When you reach the line containing "- **From work**: SSH" in the records below, start copying exactly, and stop once you have copied the line containing "- **Smart language".

BEGIN Supplied material

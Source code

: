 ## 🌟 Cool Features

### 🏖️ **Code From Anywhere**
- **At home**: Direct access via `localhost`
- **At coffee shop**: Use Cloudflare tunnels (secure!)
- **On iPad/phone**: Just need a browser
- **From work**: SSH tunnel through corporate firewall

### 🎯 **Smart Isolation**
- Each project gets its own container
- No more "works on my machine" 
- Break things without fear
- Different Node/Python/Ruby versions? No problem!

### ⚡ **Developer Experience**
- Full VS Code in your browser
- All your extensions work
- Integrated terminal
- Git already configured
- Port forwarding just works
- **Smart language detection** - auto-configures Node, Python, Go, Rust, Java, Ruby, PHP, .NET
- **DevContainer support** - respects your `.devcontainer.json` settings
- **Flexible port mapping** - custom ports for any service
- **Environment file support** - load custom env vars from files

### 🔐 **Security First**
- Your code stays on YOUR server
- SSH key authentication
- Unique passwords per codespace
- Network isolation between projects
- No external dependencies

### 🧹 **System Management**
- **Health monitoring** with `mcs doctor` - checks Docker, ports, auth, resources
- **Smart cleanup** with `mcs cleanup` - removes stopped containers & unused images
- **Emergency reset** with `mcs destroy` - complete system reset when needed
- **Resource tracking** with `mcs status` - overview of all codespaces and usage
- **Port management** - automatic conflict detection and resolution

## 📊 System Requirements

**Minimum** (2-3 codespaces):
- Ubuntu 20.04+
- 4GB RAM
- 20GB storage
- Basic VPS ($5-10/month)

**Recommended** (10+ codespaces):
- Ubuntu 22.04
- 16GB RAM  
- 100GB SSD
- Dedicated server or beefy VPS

END Supplied material

**Response for this exercise:**
- **From work**: SSH tunnel through corporate firewall

### 🎯 **Smart Isolation**
- Each project gets its own container
- No more "works on my machine" 
- Break things without fear
- Different Node/Python/Ruby versions? No problem!

### ⚡ **Developer Experience**
- Full VS Code in your browser
- All your extensions work
- Integrated terminal
- Git already configured
- Port forwarding just works
- **Smart language detection** - auto-configures Node, Python, Go, Rust, Java, Ruby, PHP, .NET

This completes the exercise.